'Kuş'lar gibi özgür olmak varken, 'uç' noktalarda sorumluluk ve 'tuğ' general misali kadın emirlerini 'unda' mayasız karıştırıp beyninle fırına attığın zamandır.
Olmayan yaştır. Mesela hayvanları ele alalım. Çiftleşme mevsimi gelince canının istediğini seçer. Bir sonraki mevsimde yine aynısını bulucam diye uğraşmaz aga. Evlilik benim gözümde sadece devlete biz sikişiyoruz demektir belgeli olarak. Elalem çağrılır bir de bu düğünlere, işte asıl o hayvanlığın daniskası. Mahallenin tüm esnafı eş dost tanıdık akrabaya biz artık resmi sikişcez demektir. Evlilik tam da bu. Evlenmeyin olm malmısınız afedersin.
hayatta en büyük başarı mutlu olmaktır' a inanan bir adam olarak başka hiçbir şeyi başarı kriteri olarak kabul etmediğimden, buradaki yorumların çoğuna muhtelif organlarımla gülüyorum.
kim evlenir kim evlenmez herkesin kendi bileceği iş ama ben sadece şunu biliyorum ki; evli ya da bekar , mutlu olan kadın çok az. çünkü ne istediklerini biliyorlar ve bunun yeterli olduğuna inanıyorlar. oysa ne istediğin değil istediğin şeyin sana uyup uymadığı önemlidir.
sen birinin hayatını kurtarmak için beynine matkapla delik açacak özgüvene sahip değilsen beyin cerrahı olmayı istemenin bir manası yok. sen icraya gittiğin ilk evde oturup ağlayacaksan sırf cübbe sana yakışıyor ve baban seni erkek gibi yetiştirdi diye avukat olmanın manası yok. sen iki aylık flörtünün bile altından kalkamıyorken, hala ilişkide en önemli şey güven sevgi saygı zırvalıklarına inanıyorken evlenmenin manası yok. dokunduğunda ürpermediğin, konuşurken sıkıldığın adamla sırf üç yıl çıktın ve herkes sizi birbirine yakıştırıyor diye evleniyorsan, evlendiğinde ayda bir kez rol icabı sevişmek de, birinizin eve geç gelmek için bahane üretmesi de, diğeriniz de bilmem hangi londra üniversitesinde master yaparsa yapsın muhteşem yüzyıl izleyerek gecelerinizi doldurmanız da gayet normal ve müstehak.
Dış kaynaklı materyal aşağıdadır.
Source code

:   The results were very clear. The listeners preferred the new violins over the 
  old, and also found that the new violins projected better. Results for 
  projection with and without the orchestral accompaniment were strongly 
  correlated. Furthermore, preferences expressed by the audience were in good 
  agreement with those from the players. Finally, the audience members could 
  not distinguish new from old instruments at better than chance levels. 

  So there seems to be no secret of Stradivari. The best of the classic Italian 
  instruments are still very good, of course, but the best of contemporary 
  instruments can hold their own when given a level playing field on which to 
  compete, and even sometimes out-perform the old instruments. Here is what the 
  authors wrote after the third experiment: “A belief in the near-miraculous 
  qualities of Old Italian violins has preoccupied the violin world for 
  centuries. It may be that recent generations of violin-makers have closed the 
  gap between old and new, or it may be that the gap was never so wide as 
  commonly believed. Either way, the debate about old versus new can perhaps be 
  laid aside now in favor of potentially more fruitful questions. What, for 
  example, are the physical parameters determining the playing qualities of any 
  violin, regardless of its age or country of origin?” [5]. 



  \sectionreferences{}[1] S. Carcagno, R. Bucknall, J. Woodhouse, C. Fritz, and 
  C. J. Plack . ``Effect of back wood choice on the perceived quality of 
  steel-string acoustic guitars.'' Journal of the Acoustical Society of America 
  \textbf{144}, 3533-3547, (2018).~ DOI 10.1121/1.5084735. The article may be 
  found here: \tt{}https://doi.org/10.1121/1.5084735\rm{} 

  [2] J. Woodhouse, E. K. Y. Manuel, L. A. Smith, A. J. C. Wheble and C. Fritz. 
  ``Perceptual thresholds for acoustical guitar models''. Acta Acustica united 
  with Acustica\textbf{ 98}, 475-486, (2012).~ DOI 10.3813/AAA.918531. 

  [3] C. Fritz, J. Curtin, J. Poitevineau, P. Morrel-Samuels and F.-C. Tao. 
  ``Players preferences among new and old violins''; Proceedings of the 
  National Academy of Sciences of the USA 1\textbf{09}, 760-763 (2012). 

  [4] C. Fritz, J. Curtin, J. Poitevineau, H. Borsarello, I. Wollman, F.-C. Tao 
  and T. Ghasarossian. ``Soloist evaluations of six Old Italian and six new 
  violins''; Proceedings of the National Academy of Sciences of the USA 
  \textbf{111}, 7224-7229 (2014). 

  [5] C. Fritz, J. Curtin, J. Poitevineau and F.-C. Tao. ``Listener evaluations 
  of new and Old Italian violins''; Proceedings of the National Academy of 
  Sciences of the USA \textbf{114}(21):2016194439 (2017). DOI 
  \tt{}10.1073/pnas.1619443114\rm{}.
evlen ya da evlenme, kadın ruhuna sahip değilsen, sana heyecan duyan birine kızacağın yerde ruhunun okşanmasına izin veremiyorsan, ten uyumunun, biriyle konuşacak şeylerinin olmasının, konuşmadan bile anlaşabilmenin büyüsünün ne anlama geldiğinden habersizsen, tanıdığın her adama herkesmiş gibi davranıp ay ben kimseye güvenmiyorum eikiki demeyi vazife sayıp herkesten kendisini kanıtlamasını bekliyorsan, cinselliği erkeğe verilen bir mücadele sonu armağanı olarak görüyorsan, güçlü olmayı mutlu olmaktan daha önemli sayıyorsan, yenilgilerinle, geçmişinle, zaaflarınla, hissettiklerinle barışık değilsen, yani kadınlıkla alakan yoksa , makineleşmişsen, maskeler öğretilmişlikler ruhunu ele geçirmişse ister harem kur kendine ister örümcek ağıyla kaplat hem kalbini hem rahmini sana kimsenin bir şey anlatması mümkün olmaz.
başka sözlüklerde de yayınlanmış bir yazımdan alıntılamadır.
Kime göre neye göre kısmını geçtikten sonra bir erkek için bence minimum 25-26dır. Öncesi daha erkeni bence sakıncalıdır. Üst yaş içinse yaş ilerledikçe zorlaşıyor insan daha seçici oluyor ona göre.